Central Ohio Housing Activity Remains Strong


After a record year for home sales in 2020, central Ohio housing activity continued its frenzied pace coming into 2021. There were 1,926 home sales in January, up 10.4 percent from last year (1,745). Although homes in contract were 4.8 percent lower than January 2020, those 2,573 homes should close in the next 30-60 days pushing sales higher as we move into the spring months.

The number of homes added to the market last month was up 19.8 percent from December 2020. Although down 9.1 from last year, this number is in keeping with the number of new listings seen in January for the last few years according to the Columbus REALTORS® Multiple Listing Service.

“It’s common knowledge that we don’t have enough homes for sale to meet the demand. But it’s not because we have fewer homeowners listing their homes,” said Michael Jones, 2021 President of Columbus REALTORS®. “The number of new listings has remained relatively unchanged for the last decade. However, the demand has increased by more than half. Ten years ago, we were selling just under half of the new inventory. In 2020, we were selling 93 percent! More and more people want to live in central Ohio!”

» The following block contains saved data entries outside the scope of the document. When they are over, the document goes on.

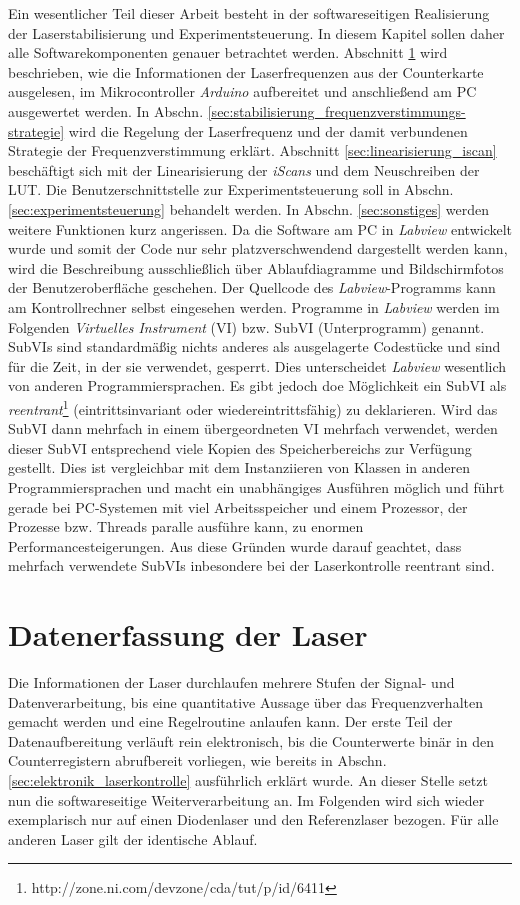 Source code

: Ein wesentlicher Teil dieser Arbeit besteht in der softwareseitigen Realisierung
der Laserstabilisierung und Experimentsteuerung. In diesem Kapitel sollen daher
alle Softwarekomponenten genauer betrachtet werden. Abschnitt
\ref{sec:datenerfassung_der_laser} wird beschrieben, wie die Informationen
der Laserfrequenzen aus der Counterkarte ausgelesen, im
Mikrocontroller \textit{Arduino} aufbereitet und anschließend am PC ausgewertet
werden. In Abschn. \ref{sec:stabilisierung_frequenzverstimmungs-strategie} wird die Regelung
der Laserfrequenz und der damit verbundenen Strategie der Frequenzverstimmung
erklärt. Abschnitt \ref{sec:linearisierung_iscan} beschäftigt sich mit der
Linearisierung der \textit{iScans} und dem Neuschreiben der LUT. Die
Benutzerschnittstelle zur Experimentsteuerung soll in Abschn.
\ref{sec:experimentsteuerung} behandelt werden. In Abschn. \ref{sec:sonstiges}
werden weitere Funktionen kurz angerissen. Da die Software am PC in
\textit{Labview} entwickelt wurde und somit der Code nur sehr platzverschwendend
dargestellt werden kann, wird die Beschreibung ausschließlich über
Ablaufdiagramme und Bildschirmfotos der Benutzeroberfläche geschehen. Der
Quellcode des \textit{Labview}-Programms kann am Kontrollrechner selbst eingesehen
werden. Programme in \textit{Labview} werden im Folgenden \textit{Virtuelles
Instrument} (VI) bzw. SubVI (Unterprogramm) genannt. SubVIs sind standardmäßig
nichts anderes als ausgelagerte Codestücke und sind für die Zeit, in der sie
verwendet, gesperrt. Dies unterscheidet \textit{Labview} wesentlich von anderen
Programmiersprachen. Es gibt jedoch doe Möglichkeit ein SubVI als
\textit{reentrant}\footnote{http://zone.ni.com/devzone/cda/tut/p/id/6411}
(eintrittsinvariant oder wiedereintrittsfähig) zu deklarieren. Wird das SubVI dann mehrfach in einem übergeordneten VI mehrfach
verwendet, werden dieser SubVI entsprechend viele Kopien des Speicherbereichs
zur Verfügung gestellt. Dies ist vergleichbar mit dem Instanziieren von Klassen
in anderen Programmiersprachen und macht ein unabhängiges Ausführen möglich und
führt gerade bei PC-Systemen mit viel Arbeitsspeicher und einem Prozessor, der
Prozesse bzw. Threads paralle ausführe kann, zu enormen Performancesteigerungen.
Aus diese Gründen wurde darauf geachtet, dass mehrfach verwendete SubVIs
inbesondere bei der Laserkontrolle reentrant sind.

\section{Datenerfassung der Laser}\label{sec:datenerfassung_der_laser}
Die Informationen der Laser durchlaufen mehrere Stufen der Signal- und
Datenverarbeitung, bis eine quantitative Aussage über das Frequenzverhalten
gemacht werden und eine Regelroutine anlaufen kann. Der erste Teil der
Datenaufbereitung verläuft rein elektronisch, bis die Counterwerte binär in
den Counterregistern abrufbereit vorliegen, wie bereits in Abschn.
\ref{sec:elektronik_laserkontrolle} ausführlich erklärt wurde. An dieser Stelle
setzt nun die softwareseitige Weiterverarbeitung an. Im Folgenden wird sich
wieder exemplarisch nur auf einen Diodenlaser und den Referenzlaser bezogen.
Für alle anderen Laser gilt der identische Ablauf.

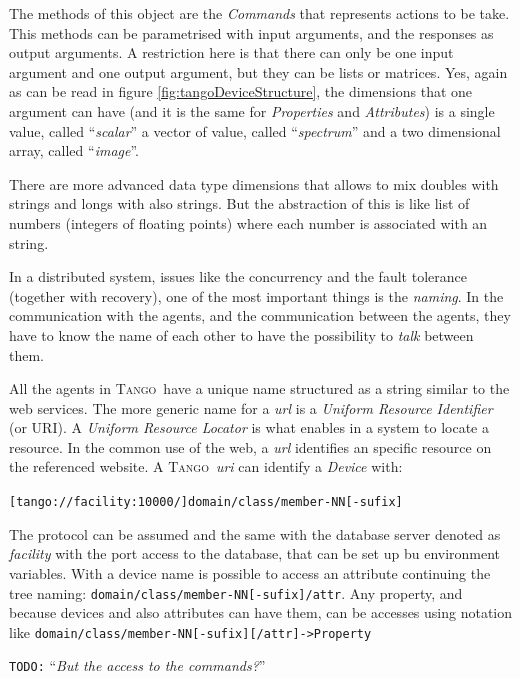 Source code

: \documentclass[10pt,a4paper,twoside]{llncs}
\newcommand{\todo}[1]{\texttt{\color{red}TODO:} ``\emph{#1}''}
\newcommand{\tango}{\textsc{Tango}}
\begin{document}
The methods of this object are the \emph{Commands} that represents actions to be take. This methods can be parametrised with input arguments, and the responses as output arguments. A restriction here is that there can only be one input argument and one output argument, but they can be lists or matrices. Yes, again as can be read in figure \ref{fig:tangoDeviceStructure}, the dimensions that one argument can have (and it is the same for \emph{Properties} and \emph{Attributes}) is a single value, called ``\emph{scalar}'' a vector of value, called ``\emph{spectrum}'' and a two dimensional array, called ``\emph{image}''.

There are more advanced data type dimensions that allows to mix doubles with strings and longs with also strings. But the abstraction of this is like list of numbers (integers of floating points) where each number is associated with an string. 

In a distributed system, issues like the concurrency and the fault tolerance (together with recovery), one of the most important things is the \emph{naming}. In the communication with the agents, and the communication between the agents, they have to know the name of each other to have the possibility to \emph{talk} between them.

All the agents in \tango\, have a unique name structured as a string similar to the web services. The more generic name for a \emph{url} is a \emph{Uniform Resource Identifier} (or URI). A \emph{Uniform Resource Locator} is what enables in a system to locate a resource. In the common use of the web, a \emph{url} identifies an specific resource on the referenced website. A \tango\, \emph{uri} can identify a \emph{Device} with:
\begin{center}
 {\tt [tango://facility:10000/]domain/class/member-NN[-sufix]}
\end{center}
The protocol can be assumed and the same with the database server denoted as \emph{facility} with the port access to the database, that can be set up bu environment variables. With a device name is possible to access an attribute continuing the tree naming: {\tt domain/class/member-NN[-sufix]/attr}. Any property, and because devices and also attributes can have them, can be accesses using notation like {\tt domain/class/member-NN[-sufix][/attr]->Property}

\todo{But the access to the commands?}

\end{document}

As a result, homes continue to sell quickly, an average of 25 days in January 2021. Homes under $350,000 sold in an average of 20 days. Homes sold between $350,000 and $500,000 took about 36 days to sell. Homes sold between $500,000 and $700,000 sold in an average of 48 days and homes over $700,000 took an average of 79 days to sell. Higher end home sales, which normally slow after a recession showed great resilience in 2020.

  • Homes sold between $350,000 and $500,000 accounted for 14 percent of the sales in 2020, up just over 23% from last year.

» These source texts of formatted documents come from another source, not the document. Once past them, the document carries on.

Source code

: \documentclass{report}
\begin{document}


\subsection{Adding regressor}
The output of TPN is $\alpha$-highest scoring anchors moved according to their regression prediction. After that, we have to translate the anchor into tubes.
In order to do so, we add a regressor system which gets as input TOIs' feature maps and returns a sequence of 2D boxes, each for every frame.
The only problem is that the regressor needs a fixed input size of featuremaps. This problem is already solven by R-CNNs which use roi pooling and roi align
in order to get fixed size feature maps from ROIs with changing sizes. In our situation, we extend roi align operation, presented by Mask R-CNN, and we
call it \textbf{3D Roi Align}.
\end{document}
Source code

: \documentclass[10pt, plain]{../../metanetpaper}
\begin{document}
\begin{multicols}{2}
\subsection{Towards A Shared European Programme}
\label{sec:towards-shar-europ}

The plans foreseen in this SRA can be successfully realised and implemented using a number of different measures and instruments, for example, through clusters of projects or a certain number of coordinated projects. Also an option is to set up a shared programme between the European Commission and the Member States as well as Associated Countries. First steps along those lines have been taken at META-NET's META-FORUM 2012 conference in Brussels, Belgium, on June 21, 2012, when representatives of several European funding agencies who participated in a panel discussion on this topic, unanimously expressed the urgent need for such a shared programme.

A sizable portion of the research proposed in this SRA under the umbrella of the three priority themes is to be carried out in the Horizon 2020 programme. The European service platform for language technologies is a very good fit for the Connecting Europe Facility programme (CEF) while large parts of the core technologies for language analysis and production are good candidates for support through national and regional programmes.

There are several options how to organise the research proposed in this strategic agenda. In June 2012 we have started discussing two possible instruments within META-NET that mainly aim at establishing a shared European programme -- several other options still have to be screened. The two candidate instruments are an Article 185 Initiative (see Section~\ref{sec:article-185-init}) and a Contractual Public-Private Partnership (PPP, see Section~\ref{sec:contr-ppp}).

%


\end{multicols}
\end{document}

  • 5% of all homes sold in 2020 sold for $500,000 to $700,000, an increase of 28.2%.

  • And homes over $700,000, roughly two percent of the total homes sold this year, are showing an increase in market share of 25 percent.

  • Listings under $350,000, which made up almost 80% of the sales in 2020, were down 5 percent from last year.

“I think it’s safe to say that we had far more homes available in those higher price segments, which accounts for the rise in sales,” added Jones. “However, the availability of homes affordable to most, is simply in very short supply."

After the first month of 2021, central Ohio was showing a 0.6 months of supply. This means that, if no more inventory were added to the market, it would just over a couple weeks to sell all listed homes based on the current sales pace.